PLN-Uni Eropa Kembangkan Proyek Pembangkit Listrik Baru

PLN-Uni Eropa Kembangkan Proyek Pembangkit Listrik Baru

Fajarasia.id – PT PLN menjalin kerja sama dengan Uni Eropa untuk mengembangkan dua proyek pembangkit listrik baru. Kolaborasi ini bertujuan untuk mendukung target pemerintah Indonesia terkait pencapaian Net Zero Emissions pada 2060.

Kesepakatan pengembangan pembangkit pumped storage hydropower itu diumumkan di Jakarta pada Senin (17/11/2025). Kerja sama strategis tersebut juga melibatkan KfW Development Bank serta PT Sarana Multi Infrastruktur (SMI).

“Transisi energi membutuhkan dukungan semua pihak dan memerlukan skema pembiayaan yang inovatif dan berkelanjutan. Melalui kerja sama dengan berbagai mitra seperti Uni Eropa, KfW, dan PT SMI, PLN dapat mengakses berbagai potensi technical assistance yang memungkinkan PLN untuk meningkatkan kapasitas dan kompetensi dalam pengelolaan portofolio investasi menuju ekonomi rendah karbon,” ujar Direktur Keuangan PLN Sinthya Roesly.

Proyek pertama adalah Indonesia Sumatra Pumped Storage yang berlokasi di wilayah Simalungun, Sumatra Utara. Sementara, proyek kedua adalah Indonesia Grindulu Pumped Storage yang akan dibangun di Pacitan, Jawa Timur.

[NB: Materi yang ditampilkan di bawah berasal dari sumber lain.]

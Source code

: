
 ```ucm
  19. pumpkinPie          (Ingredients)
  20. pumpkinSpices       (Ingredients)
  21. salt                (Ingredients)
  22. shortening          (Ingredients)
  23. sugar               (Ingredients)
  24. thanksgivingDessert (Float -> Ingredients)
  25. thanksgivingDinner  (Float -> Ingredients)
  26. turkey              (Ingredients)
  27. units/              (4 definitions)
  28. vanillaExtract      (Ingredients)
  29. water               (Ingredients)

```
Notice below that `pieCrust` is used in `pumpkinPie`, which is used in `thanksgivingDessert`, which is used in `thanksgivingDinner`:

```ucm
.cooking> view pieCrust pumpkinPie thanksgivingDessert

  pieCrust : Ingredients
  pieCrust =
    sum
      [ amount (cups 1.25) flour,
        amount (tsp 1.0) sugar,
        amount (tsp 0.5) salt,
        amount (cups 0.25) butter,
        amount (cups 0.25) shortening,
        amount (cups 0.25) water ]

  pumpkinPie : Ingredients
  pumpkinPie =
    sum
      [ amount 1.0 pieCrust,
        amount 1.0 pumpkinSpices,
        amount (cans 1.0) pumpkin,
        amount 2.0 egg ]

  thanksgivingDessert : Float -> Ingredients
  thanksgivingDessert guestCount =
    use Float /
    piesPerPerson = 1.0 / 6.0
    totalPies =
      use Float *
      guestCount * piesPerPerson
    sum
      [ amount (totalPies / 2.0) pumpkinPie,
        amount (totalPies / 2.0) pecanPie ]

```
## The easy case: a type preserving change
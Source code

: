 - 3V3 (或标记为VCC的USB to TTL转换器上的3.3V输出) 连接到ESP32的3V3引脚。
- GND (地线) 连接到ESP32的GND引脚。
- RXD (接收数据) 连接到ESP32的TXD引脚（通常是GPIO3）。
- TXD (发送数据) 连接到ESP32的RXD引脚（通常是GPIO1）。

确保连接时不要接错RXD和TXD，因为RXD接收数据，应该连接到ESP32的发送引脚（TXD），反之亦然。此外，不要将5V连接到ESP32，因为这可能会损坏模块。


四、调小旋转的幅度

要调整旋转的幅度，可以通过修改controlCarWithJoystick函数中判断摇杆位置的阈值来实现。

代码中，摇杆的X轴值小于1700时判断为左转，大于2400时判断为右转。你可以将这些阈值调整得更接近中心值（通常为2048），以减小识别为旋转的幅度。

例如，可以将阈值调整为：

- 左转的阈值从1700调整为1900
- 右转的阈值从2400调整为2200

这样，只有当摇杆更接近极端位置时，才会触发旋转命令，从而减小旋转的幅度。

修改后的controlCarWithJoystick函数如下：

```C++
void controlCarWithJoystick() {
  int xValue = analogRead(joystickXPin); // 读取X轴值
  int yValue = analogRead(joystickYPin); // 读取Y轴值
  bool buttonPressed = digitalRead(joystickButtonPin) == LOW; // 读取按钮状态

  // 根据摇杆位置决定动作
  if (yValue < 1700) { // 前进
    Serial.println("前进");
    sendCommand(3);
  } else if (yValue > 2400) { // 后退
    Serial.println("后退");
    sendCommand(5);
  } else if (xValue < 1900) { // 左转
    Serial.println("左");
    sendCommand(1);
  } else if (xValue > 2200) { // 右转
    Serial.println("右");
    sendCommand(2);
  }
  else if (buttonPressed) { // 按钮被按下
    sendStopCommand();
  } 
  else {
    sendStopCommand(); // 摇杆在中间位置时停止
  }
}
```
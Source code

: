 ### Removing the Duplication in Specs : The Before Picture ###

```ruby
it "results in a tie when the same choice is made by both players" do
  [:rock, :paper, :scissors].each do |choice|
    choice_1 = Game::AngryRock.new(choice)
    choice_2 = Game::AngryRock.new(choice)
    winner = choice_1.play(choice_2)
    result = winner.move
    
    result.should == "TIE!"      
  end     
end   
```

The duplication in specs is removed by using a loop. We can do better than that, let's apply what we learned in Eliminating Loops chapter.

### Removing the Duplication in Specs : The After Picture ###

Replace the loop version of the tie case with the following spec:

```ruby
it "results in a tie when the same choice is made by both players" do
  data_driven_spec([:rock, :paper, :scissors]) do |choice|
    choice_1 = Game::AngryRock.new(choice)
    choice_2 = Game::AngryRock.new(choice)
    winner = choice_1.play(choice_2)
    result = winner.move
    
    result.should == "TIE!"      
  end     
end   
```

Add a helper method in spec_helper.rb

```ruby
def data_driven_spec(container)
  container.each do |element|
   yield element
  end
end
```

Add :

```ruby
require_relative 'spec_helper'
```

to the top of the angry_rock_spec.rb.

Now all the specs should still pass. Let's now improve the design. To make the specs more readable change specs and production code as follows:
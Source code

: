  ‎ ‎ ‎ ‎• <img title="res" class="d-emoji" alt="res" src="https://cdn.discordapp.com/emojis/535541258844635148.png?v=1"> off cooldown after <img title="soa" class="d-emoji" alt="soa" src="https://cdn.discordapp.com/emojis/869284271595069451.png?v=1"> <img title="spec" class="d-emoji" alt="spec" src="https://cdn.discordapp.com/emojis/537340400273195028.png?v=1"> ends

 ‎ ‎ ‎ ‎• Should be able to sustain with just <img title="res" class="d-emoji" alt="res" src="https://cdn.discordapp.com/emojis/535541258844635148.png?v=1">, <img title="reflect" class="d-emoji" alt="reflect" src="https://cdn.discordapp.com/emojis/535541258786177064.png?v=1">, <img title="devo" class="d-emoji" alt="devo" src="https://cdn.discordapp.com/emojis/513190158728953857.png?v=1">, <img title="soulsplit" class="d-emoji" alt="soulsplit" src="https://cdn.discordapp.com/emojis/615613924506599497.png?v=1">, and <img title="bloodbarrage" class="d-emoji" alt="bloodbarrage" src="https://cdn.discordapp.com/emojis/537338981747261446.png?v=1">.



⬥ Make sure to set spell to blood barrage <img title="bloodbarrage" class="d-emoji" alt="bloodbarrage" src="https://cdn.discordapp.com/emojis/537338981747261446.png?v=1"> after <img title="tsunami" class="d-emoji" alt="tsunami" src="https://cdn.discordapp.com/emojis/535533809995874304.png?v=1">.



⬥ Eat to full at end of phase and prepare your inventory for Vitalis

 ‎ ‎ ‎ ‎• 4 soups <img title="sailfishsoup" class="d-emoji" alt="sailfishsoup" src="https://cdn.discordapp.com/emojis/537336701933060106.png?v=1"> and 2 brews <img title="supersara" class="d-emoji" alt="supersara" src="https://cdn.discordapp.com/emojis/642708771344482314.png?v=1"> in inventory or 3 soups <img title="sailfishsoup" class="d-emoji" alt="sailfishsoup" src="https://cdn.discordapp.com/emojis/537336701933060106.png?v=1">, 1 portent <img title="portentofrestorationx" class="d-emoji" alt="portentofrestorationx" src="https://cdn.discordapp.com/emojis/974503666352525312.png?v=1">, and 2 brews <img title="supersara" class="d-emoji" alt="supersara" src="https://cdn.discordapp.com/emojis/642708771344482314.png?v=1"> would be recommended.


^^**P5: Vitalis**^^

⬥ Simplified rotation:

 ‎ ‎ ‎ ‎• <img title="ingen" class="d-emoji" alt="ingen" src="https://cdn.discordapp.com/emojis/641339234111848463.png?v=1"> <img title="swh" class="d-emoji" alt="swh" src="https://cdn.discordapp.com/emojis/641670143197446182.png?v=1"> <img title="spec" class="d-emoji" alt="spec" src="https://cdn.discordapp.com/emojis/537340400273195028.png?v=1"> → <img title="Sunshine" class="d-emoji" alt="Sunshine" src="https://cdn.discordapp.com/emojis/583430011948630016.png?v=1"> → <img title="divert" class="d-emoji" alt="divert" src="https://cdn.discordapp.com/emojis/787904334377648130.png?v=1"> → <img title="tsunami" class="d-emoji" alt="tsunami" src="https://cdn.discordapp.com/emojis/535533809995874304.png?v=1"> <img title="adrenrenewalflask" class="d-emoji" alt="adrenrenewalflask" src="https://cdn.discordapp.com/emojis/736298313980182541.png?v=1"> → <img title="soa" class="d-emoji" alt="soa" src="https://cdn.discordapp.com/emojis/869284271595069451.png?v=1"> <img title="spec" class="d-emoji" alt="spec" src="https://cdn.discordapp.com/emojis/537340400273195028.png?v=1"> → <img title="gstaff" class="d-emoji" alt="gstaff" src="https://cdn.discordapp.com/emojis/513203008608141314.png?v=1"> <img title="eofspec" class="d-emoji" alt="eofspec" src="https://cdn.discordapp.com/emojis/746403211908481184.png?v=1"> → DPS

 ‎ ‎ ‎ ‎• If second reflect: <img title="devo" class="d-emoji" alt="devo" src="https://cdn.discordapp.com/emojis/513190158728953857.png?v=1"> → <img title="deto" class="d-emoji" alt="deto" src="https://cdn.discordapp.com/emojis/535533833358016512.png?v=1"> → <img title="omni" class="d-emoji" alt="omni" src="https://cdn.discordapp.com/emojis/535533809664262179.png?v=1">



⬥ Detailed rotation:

Executive Vice President Keuangan Korporat PLN Maya Rani Puspita memberikan apresiasi atas dukungan pembiayaan tersebut. Ia menyatakan kolaborasi ini mempercepat integrasi energi terbarukan dalam skala besar di sistem kelistrikan.

“Kerja sama ini menjadi langkah penting dalam mempercepat pencapaian target Net Zero Emissions pada tahun 2060 atau lebih cepat. Proyek pumped storage akan memperkuat fleksibilitas sistem kelistrikan nasional sekaligus mendukung integrasi energi terbarukan dalam skala besar,” ujar Maya.

Uni Eropa bersama KfW memberikan bantuan teknis berupa penyusunan studi kelayakan untuk kedua proyek pembangkit. Dukungan pendanaan untuk persiapan proyek itu diperkirakan mencapai nilai total sekitar 6 juta euro.

“Melalui inisiatif Global Gateway, Uni Eropa berkomitmen membantu Indonesia mengembangkan sistem tenaga listrik yang modern, tangguh, dan rendah emisi. Pumped storage merupakan elemen penting untuk menyeimbangkan sistem tenaga listrik berbasis energi terbarukan,” ujar Perwakilan Uni Eropa untuk Indonesia Jerome Pons.

Direktur Pembiayaan Publik PT SMI Faris Pranawa mengatakan kolaborasi ini mencerminkan sinergi kuat antarlembaga. Menurut Faris, sinergi itu ditujukan untuk mempercepat proyek transisi energi di seluruh wilayah Indonesia.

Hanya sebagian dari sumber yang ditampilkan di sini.